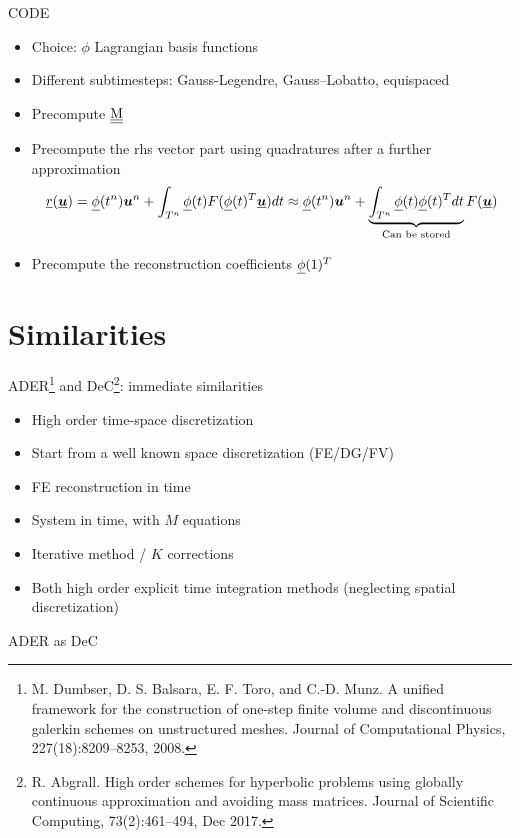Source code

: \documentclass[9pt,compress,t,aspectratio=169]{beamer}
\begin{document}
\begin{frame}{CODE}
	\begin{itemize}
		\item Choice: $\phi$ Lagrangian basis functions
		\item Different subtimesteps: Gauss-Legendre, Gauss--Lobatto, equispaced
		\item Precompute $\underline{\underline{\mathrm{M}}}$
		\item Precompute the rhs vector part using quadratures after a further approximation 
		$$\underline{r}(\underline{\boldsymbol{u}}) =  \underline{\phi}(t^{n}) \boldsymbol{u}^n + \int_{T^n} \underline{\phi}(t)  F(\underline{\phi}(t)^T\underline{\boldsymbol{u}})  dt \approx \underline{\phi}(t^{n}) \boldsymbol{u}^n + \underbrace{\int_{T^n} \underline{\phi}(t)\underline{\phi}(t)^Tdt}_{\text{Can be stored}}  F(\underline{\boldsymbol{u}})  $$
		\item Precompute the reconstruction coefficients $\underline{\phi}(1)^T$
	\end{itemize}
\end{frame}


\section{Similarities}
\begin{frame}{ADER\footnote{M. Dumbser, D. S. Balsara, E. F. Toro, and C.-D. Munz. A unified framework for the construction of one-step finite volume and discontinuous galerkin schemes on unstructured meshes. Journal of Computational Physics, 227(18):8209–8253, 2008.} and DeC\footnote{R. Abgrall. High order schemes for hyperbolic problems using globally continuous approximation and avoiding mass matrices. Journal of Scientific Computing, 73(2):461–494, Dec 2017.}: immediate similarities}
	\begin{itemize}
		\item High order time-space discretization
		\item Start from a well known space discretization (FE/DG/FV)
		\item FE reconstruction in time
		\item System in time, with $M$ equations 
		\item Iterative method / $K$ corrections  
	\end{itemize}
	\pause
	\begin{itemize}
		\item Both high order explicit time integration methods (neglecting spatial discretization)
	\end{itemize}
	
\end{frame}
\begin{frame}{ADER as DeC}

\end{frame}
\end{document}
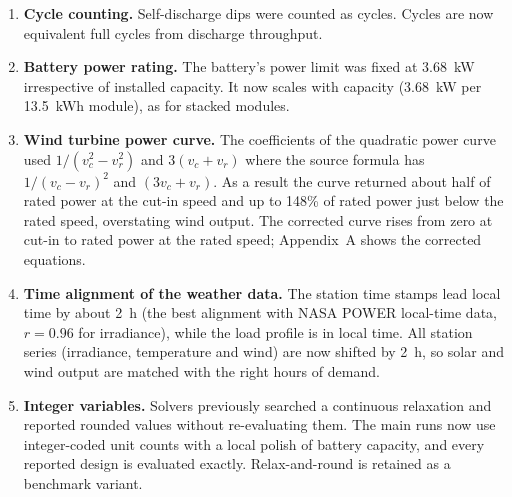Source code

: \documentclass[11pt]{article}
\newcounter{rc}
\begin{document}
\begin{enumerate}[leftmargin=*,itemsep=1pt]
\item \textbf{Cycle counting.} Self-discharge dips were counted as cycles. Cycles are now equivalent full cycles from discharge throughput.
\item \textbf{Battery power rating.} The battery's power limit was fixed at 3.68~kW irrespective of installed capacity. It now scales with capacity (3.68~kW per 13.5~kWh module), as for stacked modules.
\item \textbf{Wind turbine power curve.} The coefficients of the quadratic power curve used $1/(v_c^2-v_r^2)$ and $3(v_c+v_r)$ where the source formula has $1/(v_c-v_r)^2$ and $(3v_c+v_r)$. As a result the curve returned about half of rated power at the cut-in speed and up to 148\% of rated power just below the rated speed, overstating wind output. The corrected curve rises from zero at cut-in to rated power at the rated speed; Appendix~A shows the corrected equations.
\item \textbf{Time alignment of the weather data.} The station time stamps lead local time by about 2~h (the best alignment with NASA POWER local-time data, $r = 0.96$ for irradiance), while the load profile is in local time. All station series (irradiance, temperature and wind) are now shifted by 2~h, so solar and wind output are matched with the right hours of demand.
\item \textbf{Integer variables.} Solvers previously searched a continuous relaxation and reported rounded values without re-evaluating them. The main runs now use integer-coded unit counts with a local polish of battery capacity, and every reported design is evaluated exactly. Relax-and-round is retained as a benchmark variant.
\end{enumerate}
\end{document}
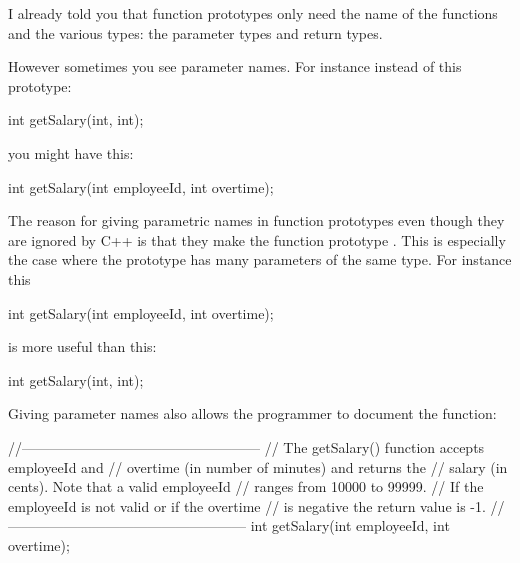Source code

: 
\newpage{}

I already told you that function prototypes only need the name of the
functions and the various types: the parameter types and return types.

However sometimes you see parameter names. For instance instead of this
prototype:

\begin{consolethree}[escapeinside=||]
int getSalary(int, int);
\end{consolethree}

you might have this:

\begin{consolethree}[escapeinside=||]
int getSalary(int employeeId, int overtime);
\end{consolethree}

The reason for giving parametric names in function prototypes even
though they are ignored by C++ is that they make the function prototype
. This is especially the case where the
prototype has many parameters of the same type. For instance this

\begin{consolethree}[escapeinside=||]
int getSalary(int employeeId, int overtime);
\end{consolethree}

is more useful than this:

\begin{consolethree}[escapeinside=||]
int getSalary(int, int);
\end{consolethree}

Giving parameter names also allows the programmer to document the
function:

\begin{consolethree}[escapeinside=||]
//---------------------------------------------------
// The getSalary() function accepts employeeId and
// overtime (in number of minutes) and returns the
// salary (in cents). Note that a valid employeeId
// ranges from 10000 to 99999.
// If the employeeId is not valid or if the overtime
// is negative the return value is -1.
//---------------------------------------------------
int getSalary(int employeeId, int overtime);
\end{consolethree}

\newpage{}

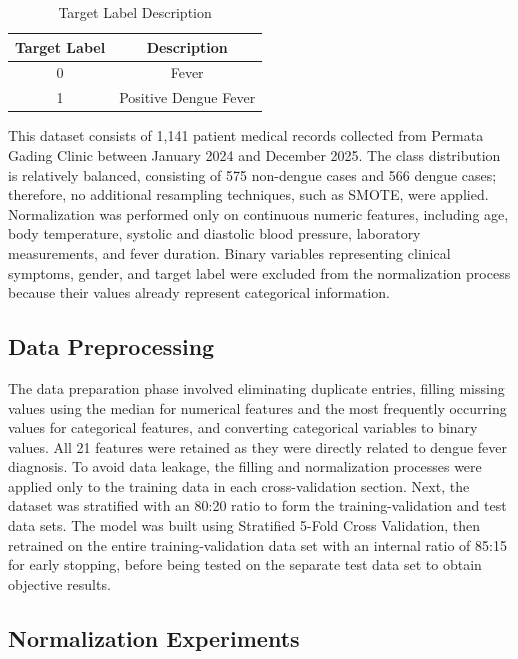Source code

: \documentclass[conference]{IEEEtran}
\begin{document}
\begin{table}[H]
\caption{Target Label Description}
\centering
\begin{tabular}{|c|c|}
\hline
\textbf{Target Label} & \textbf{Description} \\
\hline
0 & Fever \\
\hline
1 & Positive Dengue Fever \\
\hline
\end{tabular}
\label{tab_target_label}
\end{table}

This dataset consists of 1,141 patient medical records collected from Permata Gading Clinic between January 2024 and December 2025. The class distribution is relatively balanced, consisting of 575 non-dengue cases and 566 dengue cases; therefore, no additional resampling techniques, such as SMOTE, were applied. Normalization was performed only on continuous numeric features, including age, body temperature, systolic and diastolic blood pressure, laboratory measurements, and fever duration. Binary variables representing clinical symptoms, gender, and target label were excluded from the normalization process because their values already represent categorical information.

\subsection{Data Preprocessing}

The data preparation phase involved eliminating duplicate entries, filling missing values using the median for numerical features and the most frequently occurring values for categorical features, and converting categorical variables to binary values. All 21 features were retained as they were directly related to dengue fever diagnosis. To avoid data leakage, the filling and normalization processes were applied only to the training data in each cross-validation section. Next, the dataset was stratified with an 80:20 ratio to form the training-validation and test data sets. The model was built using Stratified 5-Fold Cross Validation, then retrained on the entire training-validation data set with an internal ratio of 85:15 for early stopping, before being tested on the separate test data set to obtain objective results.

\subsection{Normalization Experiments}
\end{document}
■ ■ ■ ■ ■ ■ ■
* _Work to complete_: Only the number is wanted: how many lines in the entries above contain the string "functions"?

* _Answer to this exercise_: 2